また、平成14年の閣僚懇談会申合せで、幹部公務員の平均退職年齢を平成14年度の平均54.4歳を20年度までの5年間で3歳引き上げて57.7歳とすることが決まっているものの、19年度の平均年齢について調査を行ったところ55.9歳と目標に対して大幅に遅れていることを指摘して、目標年次である明年に達成するための取り組みについて総務省の考えを質問しました。総務省人事・恩給局長は、進捗が大きく遅れているのは指摘のとおりであり、各府省に督励するとともに、専門スタッフ職制の導入や年功序列型の順送り人事を見直すなどの制度面での対応も行っていくと答弁しました。
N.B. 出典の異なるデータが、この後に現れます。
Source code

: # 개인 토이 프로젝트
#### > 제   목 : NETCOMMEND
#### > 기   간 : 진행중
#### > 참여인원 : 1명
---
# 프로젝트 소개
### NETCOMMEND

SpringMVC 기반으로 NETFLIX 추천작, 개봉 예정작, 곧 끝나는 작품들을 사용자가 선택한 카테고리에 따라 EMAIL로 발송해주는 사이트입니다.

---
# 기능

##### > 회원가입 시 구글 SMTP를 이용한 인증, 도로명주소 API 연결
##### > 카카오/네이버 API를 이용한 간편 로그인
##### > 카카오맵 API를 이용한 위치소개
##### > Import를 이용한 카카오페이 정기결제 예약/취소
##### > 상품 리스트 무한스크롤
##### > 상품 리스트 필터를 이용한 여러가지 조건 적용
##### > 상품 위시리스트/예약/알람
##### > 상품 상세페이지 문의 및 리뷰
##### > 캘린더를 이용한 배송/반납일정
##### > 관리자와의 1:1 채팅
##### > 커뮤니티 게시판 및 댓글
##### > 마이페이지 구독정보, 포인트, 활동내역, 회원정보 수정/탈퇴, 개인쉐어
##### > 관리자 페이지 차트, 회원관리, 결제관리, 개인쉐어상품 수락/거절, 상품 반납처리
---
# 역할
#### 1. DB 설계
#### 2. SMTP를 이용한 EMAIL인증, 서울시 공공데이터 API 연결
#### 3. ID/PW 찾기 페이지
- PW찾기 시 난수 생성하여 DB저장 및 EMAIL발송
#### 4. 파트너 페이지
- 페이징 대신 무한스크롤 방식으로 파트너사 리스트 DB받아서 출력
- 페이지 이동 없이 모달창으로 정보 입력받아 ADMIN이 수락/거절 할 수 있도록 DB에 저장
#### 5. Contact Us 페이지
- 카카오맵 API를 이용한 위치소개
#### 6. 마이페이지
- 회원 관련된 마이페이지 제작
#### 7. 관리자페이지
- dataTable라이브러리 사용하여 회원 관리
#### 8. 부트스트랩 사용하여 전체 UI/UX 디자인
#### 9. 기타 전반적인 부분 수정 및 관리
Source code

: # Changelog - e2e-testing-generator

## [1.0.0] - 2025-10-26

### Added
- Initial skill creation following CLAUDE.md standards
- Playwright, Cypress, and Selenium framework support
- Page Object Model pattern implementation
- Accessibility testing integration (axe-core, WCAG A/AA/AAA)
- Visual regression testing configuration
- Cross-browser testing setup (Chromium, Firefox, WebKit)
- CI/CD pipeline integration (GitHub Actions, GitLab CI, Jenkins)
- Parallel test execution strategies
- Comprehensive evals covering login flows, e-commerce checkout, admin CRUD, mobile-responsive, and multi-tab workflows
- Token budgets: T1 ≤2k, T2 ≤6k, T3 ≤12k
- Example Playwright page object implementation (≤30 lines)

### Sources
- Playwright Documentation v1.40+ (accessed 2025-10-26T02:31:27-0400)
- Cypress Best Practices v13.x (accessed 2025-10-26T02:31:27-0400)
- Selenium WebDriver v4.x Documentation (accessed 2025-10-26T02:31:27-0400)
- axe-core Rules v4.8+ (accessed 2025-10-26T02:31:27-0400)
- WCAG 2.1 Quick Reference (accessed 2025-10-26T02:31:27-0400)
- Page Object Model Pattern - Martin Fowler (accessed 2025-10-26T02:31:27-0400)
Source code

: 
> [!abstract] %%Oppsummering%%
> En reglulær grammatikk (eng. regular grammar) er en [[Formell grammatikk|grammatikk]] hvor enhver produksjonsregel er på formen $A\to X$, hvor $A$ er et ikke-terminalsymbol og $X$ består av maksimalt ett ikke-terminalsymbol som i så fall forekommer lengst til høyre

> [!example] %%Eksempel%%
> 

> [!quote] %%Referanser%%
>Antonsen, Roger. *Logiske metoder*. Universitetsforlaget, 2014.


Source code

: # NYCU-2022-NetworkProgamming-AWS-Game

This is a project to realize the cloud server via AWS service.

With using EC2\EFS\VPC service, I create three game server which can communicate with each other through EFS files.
私は、その上で、閣僚懇談会で決定した事項であり、それほど難しい課題とも思えないので、必ず達成するよう強く求めました。

 

改正建築基準法施行の問題の早期解決を

そのほか、国土交通省に対して改正建築基準法施行にともない新規住宅着工件数が4割も落ち込んでいることについて、行政の施行前の準備や問題発生後の対応にも不手際が多かったことを指摘して、問題の早期解決に全力で当たるよう強く要請しました。これに対して、国土交通省住宅局長は、問題の重大性はよく認識しており、全力を尽くしていくとの決意を表明しました。